====== Available records ======

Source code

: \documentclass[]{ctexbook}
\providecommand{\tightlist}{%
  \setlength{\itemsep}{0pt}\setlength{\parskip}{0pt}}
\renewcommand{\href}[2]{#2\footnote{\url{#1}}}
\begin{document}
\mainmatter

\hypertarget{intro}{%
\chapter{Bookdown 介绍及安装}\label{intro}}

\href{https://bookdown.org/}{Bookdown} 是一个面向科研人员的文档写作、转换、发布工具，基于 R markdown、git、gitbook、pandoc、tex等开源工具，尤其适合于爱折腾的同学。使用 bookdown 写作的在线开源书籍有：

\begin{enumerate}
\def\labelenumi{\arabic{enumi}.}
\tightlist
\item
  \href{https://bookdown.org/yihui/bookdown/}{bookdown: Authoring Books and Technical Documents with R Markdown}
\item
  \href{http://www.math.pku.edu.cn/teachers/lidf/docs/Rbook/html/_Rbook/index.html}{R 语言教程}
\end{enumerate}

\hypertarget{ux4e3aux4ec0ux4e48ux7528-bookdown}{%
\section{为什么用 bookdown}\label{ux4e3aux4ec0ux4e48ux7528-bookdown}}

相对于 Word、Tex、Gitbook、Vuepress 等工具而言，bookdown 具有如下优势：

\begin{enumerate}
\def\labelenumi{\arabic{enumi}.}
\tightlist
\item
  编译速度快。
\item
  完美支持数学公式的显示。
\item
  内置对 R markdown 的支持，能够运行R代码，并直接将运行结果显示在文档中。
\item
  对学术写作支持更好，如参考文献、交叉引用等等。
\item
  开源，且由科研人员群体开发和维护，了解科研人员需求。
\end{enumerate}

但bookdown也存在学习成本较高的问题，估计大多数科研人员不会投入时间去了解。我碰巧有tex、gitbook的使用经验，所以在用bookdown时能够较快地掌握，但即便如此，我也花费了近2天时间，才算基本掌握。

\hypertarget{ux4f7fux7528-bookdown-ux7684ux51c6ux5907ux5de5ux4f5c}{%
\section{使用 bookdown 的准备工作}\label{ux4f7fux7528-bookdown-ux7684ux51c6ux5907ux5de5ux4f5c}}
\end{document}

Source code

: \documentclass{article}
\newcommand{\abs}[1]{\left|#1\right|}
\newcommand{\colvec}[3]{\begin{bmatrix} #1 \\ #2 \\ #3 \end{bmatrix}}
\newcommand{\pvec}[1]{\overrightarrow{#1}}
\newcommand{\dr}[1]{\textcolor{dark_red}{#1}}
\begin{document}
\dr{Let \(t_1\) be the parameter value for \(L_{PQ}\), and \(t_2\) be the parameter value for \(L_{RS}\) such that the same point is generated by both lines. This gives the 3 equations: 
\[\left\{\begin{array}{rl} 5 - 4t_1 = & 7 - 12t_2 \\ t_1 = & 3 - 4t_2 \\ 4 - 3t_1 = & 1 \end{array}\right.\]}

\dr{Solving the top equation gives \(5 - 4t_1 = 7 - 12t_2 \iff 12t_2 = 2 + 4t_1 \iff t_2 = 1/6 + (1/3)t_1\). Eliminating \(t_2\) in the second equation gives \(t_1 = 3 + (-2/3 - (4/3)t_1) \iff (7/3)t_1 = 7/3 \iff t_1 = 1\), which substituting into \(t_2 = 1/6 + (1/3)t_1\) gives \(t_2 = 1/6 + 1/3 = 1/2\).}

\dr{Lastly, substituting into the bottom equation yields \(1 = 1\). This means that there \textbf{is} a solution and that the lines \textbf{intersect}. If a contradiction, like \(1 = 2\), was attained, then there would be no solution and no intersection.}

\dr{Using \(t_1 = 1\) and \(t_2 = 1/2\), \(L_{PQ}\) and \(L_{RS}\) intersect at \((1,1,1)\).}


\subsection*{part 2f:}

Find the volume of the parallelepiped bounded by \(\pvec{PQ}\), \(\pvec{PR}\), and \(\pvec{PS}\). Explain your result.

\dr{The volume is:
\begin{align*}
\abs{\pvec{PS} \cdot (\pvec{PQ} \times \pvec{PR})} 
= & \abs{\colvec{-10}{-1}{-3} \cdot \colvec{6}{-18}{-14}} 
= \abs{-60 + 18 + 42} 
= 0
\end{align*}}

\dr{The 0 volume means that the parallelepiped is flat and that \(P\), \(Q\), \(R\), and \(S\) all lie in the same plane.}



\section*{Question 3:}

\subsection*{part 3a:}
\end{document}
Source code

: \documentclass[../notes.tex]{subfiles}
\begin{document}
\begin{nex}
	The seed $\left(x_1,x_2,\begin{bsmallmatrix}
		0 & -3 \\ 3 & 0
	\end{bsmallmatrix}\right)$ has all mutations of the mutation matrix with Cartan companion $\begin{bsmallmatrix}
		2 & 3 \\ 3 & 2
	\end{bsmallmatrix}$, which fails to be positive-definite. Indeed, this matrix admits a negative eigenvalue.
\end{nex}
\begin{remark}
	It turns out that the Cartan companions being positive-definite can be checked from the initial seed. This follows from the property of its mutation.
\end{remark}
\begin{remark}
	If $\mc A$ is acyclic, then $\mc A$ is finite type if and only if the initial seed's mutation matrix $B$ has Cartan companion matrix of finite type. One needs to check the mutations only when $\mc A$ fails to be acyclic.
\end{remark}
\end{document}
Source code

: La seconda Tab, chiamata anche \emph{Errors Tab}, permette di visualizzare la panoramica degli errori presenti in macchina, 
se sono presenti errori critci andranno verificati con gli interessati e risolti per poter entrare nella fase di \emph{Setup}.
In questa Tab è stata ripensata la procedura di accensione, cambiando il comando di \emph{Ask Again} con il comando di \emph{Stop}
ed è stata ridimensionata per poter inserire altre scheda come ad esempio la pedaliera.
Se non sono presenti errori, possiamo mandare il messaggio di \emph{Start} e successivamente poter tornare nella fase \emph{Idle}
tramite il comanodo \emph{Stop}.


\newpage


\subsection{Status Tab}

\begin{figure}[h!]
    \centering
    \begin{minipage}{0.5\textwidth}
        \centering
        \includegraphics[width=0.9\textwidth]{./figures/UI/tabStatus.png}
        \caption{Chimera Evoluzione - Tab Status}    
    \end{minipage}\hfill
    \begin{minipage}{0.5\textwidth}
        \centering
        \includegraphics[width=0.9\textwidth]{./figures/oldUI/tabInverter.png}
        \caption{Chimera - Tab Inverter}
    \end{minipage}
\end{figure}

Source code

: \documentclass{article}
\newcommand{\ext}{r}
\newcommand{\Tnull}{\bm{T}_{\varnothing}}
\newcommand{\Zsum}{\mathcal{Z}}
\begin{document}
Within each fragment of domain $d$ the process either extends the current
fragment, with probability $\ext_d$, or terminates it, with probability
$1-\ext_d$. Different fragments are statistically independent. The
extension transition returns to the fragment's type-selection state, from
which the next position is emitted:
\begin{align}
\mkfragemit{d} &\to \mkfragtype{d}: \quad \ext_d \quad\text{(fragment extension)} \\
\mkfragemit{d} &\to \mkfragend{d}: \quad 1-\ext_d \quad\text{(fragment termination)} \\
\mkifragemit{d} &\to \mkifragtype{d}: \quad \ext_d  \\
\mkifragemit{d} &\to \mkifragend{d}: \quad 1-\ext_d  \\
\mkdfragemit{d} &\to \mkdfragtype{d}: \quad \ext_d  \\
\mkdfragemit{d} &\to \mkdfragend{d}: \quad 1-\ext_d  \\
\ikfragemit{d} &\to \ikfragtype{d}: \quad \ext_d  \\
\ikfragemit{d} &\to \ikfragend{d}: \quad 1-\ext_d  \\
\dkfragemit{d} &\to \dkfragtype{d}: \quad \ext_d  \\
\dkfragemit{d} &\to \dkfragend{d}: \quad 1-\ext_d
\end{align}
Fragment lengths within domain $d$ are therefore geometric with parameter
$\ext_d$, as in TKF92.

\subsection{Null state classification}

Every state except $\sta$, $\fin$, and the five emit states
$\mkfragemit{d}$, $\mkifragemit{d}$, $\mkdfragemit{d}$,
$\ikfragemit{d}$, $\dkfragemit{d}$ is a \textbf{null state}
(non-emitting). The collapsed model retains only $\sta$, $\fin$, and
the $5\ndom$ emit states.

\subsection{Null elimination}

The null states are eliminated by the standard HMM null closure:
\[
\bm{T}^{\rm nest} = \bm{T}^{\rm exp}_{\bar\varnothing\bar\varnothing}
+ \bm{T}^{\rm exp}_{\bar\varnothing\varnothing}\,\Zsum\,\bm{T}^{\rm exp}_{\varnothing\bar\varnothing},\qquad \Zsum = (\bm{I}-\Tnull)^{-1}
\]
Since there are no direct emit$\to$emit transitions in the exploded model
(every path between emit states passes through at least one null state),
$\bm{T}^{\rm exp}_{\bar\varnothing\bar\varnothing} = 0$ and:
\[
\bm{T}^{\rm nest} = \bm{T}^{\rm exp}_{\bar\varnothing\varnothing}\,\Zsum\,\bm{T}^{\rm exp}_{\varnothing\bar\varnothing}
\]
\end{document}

======

_Work item_. If a line in the listing has "same" in it, report that line.

_Result of the task_.
\dr{Let \(t_1\) be the parameter value for \(L_{PQ}\), and \(t_2\) be the parameter value for \(L_{RS}\) such that the same point is generated by both lines. This gives the 3 equations: 
\dr{The 0 volume means that the parallelepiped is flat and that \(P\), \(Q\), \(R\), and \(S\) all lie in the same plane.}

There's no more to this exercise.